В начале своей политической карьеры Адольф Гитлер, еще не ставший всемогущим правителем Третьего рейха и мишенью заговоров, чуть не погиб. 9 ноября 1923 г., когда они с генералом Людендорфом повели своих последователей на финальный акт мюнхенского Пивного путча, их встретил пулеметный огонь полиции. Одна из пуль сразила Макса Эрвина фон Шойбнера-Рихтера, близкого товарища нацистского лидера. Они шли плечом к плечу: если бы пуля ушла чуть в сторону, она изменила бы ход истории.

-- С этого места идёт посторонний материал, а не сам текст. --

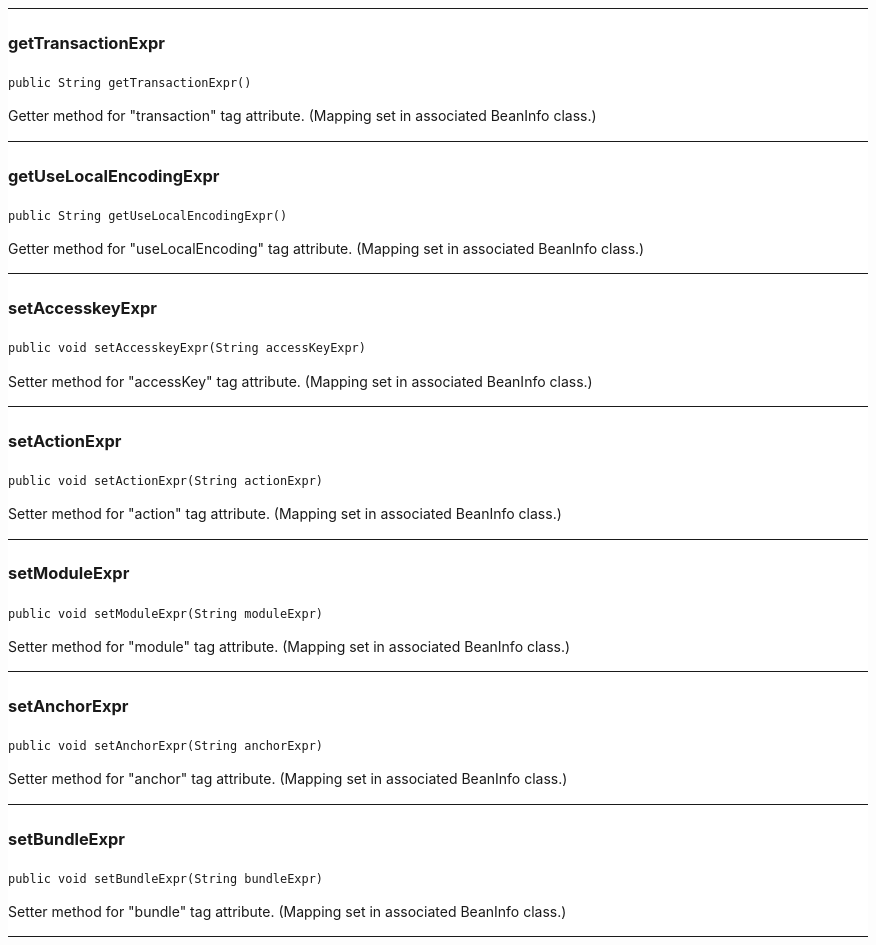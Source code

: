 ------------------------------------------------------------------------

### getTransactionExpr

    public String getTransactionExpr()

Getter method for "transaction" tag attribute. (Mapping set in associated BeanInfo class.)

------------------------------------------------------------------------

### getUseLocalEncodingExpr

    public String getUseLocalEncodingExpr()

Getter method for "useLocalEncoding" tag attribute. (Mapping set in associated BeanInfo class.)

------------------------------------------------------------------------

### setAccesskeyExpr

    public void setAccesskeyExpr(String accessKeyExpr)

Setter method for "accessKey" tag attribute. (Mapping set in associated BeanInfo class.)

------------------------------------------------------------------------

### setActionExpr

    public void setActionExpr(String actionExpr)

Setter method for "action" tag attribute. (Mapping set in associated BeanInfo class.)

------------------------------------------------------------------------

### setModuleExpr

    public void setModuleExpr(String moduleExpr)

Setter method for "module" tag attribute. (Mapping set in associated BeanInfo class.)

------------------------------------------------------------------------

### setAnchorExpr

    public void setAnchorExpr(String anchorExpr)

Setter method for "anchor" tag attribute. (Mapping set in associated BeanInfo class.)

------------------------------------------------------------------------

### setBundleExpr

    public void setBundleExpr(String bundleExpr)

Setter method for "bundle" tag attribute. (Mapping set in associated BeanInfo class.)

------------------------------------------------------------------------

Это была чистая случайность, но на следующий день произошли совершенно не случайные события. Невозможно теперь сказать, застрелился бы Гитлер или нет, когда его окружила полиция в доме Хелен Ганфштенгль и он схватился за револьвер. Но она отобрала у него оружие, отговорила даже думать о таких вещах. Эта американка, жена гитлеровского пропагандиста Путци Ганфштенгля, вероятно, сыграла такую же ключевую роль, как и события предыдущего дня. И если сыграла, то это показательный случай того, как неудачный человек вмешался в события в неудачный момент.

И это подводит к самому большому вопросу истории: что, если?.. Что бы случилось с Германией после Первой мировой, если бы не было Гитлера? Американцы, видевшие гибель Веймарской республики, приход Гитлера к власти и эпоху нацизма, не задавали этот вопрос напрямую, тем более что ответить на него определенно было невозможно. Но в рассказах очень многих американцев чувствуется их восхищение Гитлером. По их описаниям и воспоминаниям можно сделать вывод, что без Гитлера нацистам никогда не удалось бы сделать такой рывок к абсолютной власти. Страна все равно могла пойти дорогой авторитаризма, возможно – к военной диктатуре. Но что бы при этом ни возникло, оно вряд ли достигло бы чудовищных масштабов Третьего рейха, со всеми его ужасными последствиями.

Даже те американцы, которые поначалу полагали лидера нацистов просто клоуном, со временем признали, что у него есть невероятная способность очаровывать своих последователей и привлекать новых. Он умел обращаться к худшим инстинктам своих соотечественников и лучше всех играть на их страхах, ненависти и предрассудках. Он обладал сочетанием необычных личностных качеств и ораторских навыков, которое помогло его движению набрать силу. Никто из остальных ключевых нацистов не был так эффективен в привлечении масс: ни Геринг, ни Геббельс, ни ранний соперник Гитлера Грегор Штрассер. Они также пытались использовать гнев и смятение своих соотечественников, потерпевших поражение в Первой мировой войне и переживших последовавшие экономические кризисы, но подобных результатов они не добивались.